**Task to carry out**
Please report every line from the material that contains the word "Visual".

**Data for analysis**

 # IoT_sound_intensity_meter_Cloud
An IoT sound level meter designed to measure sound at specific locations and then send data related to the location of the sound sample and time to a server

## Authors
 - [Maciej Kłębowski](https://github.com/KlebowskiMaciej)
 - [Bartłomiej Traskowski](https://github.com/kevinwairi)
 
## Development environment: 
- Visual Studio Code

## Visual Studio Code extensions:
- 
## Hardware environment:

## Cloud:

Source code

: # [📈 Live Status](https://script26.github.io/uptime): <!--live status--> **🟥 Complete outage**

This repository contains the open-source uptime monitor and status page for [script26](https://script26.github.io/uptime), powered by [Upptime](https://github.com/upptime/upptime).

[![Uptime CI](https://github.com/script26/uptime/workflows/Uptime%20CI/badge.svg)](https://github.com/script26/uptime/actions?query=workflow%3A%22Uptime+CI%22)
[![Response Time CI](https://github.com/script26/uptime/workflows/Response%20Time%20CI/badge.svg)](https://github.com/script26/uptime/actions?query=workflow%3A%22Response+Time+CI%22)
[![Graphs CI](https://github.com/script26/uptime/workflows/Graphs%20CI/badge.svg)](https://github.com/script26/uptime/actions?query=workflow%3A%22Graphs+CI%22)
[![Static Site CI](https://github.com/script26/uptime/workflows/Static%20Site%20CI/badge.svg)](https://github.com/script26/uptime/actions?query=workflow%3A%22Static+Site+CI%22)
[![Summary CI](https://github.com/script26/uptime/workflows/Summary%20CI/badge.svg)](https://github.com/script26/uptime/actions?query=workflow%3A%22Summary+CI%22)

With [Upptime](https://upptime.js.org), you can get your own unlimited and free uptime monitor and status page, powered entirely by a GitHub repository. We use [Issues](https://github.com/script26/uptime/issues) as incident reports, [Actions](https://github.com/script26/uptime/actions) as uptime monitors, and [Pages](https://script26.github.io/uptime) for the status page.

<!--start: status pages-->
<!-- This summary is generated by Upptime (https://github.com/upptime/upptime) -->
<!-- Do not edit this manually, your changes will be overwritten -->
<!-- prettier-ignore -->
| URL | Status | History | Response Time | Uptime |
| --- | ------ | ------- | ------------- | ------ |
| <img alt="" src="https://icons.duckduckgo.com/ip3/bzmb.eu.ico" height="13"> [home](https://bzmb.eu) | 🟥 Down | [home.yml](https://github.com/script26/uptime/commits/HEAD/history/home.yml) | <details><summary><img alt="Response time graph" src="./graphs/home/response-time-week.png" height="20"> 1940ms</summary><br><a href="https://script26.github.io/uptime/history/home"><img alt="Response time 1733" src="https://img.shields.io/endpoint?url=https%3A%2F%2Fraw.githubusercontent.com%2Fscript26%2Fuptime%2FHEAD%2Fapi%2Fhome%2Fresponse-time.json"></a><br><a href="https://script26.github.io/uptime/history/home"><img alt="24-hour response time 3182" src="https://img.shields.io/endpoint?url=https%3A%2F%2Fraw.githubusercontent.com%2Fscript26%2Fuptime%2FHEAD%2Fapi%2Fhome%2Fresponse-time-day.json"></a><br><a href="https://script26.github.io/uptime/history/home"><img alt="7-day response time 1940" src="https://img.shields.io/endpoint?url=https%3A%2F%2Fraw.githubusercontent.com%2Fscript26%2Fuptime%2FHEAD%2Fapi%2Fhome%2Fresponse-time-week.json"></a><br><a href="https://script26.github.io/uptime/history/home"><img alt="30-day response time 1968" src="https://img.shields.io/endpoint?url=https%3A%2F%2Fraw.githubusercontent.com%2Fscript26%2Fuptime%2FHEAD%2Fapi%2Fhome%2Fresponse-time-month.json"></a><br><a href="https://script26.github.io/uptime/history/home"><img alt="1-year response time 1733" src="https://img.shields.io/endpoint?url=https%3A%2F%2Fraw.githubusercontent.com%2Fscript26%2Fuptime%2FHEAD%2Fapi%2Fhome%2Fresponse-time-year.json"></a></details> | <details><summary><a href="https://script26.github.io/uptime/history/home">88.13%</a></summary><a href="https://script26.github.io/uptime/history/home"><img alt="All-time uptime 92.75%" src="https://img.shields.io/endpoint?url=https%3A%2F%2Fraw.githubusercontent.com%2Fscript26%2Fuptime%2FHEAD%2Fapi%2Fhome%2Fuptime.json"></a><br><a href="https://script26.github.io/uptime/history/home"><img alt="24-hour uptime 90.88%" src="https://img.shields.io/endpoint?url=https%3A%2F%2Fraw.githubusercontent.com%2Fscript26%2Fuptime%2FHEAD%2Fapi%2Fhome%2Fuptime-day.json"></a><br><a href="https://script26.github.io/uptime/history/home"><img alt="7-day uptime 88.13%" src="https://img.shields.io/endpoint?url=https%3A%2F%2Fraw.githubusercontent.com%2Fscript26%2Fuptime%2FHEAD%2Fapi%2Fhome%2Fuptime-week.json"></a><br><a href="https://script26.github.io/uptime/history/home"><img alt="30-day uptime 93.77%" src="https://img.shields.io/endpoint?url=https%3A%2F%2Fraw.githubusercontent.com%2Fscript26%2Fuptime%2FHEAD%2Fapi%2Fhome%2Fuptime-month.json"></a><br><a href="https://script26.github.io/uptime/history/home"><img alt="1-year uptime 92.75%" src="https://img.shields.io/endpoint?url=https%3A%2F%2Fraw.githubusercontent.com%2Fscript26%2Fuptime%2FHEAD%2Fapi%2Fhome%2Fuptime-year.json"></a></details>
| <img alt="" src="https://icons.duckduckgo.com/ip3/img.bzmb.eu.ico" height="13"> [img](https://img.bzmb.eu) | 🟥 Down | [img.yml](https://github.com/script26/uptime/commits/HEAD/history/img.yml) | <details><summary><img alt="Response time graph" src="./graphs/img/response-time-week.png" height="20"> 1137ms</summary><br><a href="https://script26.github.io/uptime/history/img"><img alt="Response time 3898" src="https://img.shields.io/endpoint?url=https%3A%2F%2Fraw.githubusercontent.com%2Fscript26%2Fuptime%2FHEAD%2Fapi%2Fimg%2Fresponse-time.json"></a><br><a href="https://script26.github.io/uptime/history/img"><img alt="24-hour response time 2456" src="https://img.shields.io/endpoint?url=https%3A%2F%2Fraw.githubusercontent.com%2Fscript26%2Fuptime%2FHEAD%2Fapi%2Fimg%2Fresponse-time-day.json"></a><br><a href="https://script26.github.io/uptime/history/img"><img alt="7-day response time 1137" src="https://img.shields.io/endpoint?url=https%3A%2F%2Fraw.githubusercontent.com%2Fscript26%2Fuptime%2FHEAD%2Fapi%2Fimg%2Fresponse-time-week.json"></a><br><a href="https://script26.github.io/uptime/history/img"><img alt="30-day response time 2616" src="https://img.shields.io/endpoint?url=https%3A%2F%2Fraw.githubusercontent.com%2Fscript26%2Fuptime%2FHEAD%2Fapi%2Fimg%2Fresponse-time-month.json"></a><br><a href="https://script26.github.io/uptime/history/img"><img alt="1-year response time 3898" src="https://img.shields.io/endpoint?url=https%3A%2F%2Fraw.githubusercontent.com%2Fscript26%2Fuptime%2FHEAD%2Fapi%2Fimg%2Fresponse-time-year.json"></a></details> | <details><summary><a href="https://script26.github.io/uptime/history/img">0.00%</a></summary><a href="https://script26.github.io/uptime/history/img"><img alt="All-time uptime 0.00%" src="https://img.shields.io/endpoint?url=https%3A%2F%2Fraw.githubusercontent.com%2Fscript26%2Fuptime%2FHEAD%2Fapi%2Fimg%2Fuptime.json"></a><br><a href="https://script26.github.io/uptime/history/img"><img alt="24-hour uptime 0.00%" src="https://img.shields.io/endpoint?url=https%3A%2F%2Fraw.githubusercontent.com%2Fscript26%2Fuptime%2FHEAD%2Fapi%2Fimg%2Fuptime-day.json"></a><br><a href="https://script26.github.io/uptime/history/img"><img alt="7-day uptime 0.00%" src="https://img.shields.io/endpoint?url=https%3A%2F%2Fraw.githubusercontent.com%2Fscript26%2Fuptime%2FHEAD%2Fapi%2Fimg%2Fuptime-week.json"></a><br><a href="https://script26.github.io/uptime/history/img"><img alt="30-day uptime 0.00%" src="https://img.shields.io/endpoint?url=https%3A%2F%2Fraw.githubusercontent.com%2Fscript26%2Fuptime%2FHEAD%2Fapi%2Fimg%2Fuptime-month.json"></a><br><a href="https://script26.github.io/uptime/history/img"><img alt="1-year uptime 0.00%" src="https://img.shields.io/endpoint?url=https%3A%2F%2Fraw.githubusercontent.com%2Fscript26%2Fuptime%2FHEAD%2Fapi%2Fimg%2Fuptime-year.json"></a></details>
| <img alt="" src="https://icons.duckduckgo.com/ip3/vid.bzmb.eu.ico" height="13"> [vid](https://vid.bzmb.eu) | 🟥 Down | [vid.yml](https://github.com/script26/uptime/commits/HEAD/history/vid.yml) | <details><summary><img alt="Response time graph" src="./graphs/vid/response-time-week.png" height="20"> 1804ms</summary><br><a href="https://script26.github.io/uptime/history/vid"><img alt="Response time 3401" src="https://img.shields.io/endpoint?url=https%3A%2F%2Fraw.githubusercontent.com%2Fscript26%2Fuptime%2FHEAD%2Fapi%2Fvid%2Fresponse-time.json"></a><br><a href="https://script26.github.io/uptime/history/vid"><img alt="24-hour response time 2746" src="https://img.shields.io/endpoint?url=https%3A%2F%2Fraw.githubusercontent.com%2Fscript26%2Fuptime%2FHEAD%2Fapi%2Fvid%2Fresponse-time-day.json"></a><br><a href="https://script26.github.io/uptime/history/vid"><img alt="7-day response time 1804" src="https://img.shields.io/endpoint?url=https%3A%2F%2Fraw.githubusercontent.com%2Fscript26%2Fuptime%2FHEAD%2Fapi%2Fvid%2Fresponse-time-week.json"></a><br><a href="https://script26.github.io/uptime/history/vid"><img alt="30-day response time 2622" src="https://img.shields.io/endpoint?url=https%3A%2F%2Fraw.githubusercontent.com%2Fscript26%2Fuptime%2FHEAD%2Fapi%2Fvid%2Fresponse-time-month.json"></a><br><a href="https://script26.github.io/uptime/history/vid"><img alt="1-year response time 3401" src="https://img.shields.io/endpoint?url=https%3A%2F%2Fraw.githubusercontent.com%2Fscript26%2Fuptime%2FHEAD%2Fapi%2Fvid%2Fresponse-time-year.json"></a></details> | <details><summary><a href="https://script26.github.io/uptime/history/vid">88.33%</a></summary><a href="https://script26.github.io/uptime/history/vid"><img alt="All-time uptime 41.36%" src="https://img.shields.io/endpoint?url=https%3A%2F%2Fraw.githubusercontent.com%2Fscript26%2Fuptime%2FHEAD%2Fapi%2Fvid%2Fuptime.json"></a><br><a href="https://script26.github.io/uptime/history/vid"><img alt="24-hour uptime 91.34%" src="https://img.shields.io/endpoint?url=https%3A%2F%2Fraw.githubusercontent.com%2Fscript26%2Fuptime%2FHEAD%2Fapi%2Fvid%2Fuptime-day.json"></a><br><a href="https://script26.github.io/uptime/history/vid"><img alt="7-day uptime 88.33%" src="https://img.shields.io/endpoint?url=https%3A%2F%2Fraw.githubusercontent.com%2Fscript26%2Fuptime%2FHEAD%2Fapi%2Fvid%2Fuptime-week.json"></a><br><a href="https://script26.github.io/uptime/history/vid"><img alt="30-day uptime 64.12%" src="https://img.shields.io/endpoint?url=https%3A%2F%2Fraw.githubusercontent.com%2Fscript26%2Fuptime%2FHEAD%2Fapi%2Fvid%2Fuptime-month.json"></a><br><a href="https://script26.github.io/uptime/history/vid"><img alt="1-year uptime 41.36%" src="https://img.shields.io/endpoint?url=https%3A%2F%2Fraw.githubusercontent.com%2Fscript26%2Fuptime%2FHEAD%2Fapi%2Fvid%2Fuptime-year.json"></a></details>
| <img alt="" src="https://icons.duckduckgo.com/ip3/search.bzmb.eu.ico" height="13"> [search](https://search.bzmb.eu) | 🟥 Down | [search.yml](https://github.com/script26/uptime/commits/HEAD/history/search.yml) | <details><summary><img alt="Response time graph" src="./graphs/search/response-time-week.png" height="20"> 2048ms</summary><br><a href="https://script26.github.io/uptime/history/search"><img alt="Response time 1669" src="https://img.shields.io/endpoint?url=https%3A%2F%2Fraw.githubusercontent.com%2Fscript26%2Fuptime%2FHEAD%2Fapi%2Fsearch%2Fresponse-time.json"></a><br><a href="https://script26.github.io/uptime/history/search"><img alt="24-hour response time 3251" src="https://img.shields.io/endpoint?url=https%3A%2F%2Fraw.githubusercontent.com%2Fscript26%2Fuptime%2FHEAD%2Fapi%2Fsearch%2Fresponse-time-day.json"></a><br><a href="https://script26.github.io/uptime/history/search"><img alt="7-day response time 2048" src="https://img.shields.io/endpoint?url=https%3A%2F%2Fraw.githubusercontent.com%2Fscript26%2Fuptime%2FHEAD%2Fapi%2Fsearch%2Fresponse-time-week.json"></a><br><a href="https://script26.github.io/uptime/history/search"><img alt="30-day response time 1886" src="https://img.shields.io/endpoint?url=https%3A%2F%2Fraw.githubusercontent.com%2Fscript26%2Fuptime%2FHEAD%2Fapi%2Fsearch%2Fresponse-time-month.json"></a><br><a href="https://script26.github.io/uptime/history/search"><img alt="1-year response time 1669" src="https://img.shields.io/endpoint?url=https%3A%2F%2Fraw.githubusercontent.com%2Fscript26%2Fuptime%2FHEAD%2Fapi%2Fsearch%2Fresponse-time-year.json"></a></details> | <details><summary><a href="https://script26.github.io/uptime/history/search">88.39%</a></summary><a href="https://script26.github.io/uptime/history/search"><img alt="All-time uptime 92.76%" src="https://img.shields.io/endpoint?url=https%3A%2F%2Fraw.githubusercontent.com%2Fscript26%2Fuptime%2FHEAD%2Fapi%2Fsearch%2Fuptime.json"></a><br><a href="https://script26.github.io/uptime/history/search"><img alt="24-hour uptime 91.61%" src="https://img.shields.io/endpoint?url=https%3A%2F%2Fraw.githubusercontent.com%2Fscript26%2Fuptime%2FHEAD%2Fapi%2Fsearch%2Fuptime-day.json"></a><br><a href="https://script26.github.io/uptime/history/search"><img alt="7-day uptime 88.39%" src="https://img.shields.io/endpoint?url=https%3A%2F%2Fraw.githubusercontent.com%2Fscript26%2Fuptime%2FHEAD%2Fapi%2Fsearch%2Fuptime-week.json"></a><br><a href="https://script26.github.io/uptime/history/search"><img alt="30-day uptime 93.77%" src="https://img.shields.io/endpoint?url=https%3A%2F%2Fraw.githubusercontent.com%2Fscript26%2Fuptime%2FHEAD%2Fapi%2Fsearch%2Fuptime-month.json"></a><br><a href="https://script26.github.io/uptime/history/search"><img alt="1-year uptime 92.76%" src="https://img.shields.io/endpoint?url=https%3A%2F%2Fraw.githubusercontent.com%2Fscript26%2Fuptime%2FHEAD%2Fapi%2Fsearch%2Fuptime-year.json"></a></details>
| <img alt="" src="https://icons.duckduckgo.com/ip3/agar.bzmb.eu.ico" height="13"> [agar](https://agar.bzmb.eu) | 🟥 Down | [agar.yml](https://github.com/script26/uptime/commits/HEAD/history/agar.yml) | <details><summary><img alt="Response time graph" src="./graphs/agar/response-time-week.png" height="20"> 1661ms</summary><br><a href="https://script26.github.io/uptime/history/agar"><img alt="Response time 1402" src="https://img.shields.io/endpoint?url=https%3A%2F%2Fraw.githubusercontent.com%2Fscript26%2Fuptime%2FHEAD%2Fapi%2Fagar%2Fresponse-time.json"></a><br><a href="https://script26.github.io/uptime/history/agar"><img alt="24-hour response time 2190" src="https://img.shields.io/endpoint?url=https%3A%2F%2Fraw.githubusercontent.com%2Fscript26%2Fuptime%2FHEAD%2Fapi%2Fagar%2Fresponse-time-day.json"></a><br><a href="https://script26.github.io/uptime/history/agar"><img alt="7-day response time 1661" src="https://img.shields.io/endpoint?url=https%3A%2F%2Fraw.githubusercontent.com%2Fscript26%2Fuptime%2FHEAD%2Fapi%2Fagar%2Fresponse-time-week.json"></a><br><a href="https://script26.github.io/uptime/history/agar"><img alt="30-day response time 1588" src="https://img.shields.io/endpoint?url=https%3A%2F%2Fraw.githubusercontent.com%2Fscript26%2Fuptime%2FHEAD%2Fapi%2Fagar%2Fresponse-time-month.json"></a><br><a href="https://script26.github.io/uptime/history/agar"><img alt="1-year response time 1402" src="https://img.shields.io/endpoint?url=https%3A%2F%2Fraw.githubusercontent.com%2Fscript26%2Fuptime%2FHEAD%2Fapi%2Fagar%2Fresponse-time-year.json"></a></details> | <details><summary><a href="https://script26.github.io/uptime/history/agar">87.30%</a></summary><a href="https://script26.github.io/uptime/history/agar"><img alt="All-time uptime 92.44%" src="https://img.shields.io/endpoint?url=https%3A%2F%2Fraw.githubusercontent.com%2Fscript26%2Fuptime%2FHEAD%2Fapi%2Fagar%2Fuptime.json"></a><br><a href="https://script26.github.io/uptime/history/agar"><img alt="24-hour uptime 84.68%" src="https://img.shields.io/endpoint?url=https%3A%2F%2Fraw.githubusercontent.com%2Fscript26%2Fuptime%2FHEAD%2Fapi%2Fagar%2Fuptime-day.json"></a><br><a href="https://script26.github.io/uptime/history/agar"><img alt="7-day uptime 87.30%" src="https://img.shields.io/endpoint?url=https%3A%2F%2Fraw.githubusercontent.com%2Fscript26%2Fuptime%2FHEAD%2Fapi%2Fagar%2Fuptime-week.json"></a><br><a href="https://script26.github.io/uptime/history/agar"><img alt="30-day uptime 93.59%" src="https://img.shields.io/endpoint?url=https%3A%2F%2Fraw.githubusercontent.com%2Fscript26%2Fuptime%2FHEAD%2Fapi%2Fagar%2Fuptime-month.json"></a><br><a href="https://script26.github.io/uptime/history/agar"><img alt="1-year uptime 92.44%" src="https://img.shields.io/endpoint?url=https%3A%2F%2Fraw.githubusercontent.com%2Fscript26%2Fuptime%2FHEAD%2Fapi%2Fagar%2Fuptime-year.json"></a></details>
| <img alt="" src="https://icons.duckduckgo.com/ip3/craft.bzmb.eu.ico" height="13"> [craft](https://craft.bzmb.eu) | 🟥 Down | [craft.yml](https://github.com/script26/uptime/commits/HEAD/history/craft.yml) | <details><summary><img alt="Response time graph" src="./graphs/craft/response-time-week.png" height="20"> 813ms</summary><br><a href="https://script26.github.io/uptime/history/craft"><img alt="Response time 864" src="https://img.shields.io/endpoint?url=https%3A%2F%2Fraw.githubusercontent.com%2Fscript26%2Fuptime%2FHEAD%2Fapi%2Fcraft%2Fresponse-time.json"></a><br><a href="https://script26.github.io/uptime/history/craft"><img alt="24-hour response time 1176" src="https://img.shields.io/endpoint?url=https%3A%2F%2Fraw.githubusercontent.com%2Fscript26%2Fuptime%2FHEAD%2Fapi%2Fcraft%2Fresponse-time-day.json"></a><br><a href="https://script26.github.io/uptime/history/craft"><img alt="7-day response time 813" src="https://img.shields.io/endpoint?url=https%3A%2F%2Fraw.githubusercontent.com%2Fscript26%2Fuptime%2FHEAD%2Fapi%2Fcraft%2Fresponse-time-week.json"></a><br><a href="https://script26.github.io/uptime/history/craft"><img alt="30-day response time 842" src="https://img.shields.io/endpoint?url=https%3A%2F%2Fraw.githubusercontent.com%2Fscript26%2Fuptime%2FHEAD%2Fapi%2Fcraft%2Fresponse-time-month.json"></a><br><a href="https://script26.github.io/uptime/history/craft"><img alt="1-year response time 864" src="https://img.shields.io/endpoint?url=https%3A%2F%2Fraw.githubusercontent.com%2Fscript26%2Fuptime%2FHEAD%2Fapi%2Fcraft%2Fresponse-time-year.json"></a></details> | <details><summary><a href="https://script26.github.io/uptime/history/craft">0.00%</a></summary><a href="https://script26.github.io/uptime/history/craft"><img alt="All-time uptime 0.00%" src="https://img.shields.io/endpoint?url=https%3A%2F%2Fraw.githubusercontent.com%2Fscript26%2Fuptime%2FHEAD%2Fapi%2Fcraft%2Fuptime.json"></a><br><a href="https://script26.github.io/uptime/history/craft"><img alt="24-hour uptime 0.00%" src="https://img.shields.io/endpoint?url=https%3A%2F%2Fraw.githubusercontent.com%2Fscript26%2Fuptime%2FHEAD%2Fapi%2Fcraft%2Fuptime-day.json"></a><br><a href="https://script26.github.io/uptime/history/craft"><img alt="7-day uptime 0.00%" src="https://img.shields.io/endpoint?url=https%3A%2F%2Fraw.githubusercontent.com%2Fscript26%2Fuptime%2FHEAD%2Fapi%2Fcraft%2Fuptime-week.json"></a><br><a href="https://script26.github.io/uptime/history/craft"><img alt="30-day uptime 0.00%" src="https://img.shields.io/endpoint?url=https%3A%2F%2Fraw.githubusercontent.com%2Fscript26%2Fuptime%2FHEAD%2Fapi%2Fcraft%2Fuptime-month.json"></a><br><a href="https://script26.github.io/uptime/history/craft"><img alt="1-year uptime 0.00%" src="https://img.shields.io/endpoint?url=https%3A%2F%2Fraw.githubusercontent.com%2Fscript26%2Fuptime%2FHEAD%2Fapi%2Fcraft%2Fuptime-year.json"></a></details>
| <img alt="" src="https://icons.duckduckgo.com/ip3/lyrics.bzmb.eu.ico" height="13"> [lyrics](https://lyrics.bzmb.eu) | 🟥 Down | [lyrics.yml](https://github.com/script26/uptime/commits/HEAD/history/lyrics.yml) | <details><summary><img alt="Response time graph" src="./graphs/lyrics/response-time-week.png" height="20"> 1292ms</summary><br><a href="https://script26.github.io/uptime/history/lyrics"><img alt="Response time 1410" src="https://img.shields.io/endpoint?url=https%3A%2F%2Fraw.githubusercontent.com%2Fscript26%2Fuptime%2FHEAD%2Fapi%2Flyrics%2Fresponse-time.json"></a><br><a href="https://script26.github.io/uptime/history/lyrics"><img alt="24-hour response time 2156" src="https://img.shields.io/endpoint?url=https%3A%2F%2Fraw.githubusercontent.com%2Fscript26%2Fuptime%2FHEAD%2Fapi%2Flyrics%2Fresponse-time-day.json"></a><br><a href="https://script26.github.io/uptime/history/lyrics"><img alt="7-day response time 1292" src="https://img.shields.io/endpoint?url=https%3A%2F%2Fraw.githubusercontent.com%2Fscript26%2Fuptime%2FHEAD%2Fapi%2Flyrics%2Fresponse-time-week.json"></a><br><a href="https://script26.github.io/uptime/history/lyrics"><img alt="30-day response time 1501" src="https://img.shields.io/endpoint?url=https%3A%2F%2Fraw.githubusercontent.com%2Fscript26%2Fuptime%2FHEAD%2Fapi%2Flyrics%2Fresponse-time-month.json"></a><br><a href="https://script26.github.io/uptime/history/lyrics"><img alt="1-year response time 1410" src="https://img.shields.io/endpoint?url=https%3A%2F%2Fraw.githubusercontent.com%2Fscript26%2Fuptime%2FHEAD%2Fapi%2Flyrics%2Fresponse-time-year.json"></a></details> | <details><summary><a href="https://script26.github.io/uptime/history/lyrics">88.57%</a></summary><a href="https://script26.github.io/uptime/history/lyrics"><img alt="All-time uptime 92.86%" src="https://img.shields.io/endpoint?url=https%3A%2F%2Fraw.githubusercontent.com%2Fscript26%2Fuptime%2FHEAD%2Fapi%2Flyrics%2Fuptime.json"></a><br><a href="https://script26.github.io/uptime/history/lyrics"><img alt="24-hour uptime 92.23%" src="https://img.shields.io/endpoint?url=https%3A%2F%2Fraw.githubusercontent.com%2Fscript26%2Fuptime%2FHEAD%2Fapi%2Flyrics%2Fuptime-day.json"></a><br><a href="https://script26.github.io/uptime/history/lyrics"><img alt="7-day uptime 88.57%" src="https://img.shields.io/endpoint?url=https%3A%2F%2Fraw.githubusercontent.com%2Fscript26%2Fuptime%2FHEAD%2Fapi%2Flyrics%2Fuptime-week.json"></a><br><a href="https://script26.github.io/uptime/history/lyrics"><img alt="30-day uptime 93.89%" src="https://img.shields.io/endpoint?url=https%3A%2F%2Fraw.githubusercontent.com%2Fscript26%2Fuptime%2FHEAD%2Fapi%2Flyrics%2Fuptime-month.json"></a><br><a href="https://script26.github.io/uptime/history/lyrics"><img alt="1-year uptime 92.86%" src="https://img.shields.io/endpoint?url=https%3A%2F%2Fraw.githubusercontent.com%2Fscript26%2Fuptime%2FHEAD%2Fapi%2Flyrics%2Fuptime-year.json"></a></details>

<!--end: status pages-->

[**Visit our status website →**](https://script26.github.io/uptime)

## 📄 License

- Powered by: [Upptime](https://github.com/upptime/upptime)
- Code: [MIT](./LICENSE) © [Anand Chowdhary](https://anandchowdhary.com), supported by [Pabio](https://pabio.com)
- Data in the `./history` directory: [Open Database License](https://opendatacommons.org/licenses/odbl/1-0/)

**Final answer**
- Visual Studio Code
## Visual Studio Code extensions:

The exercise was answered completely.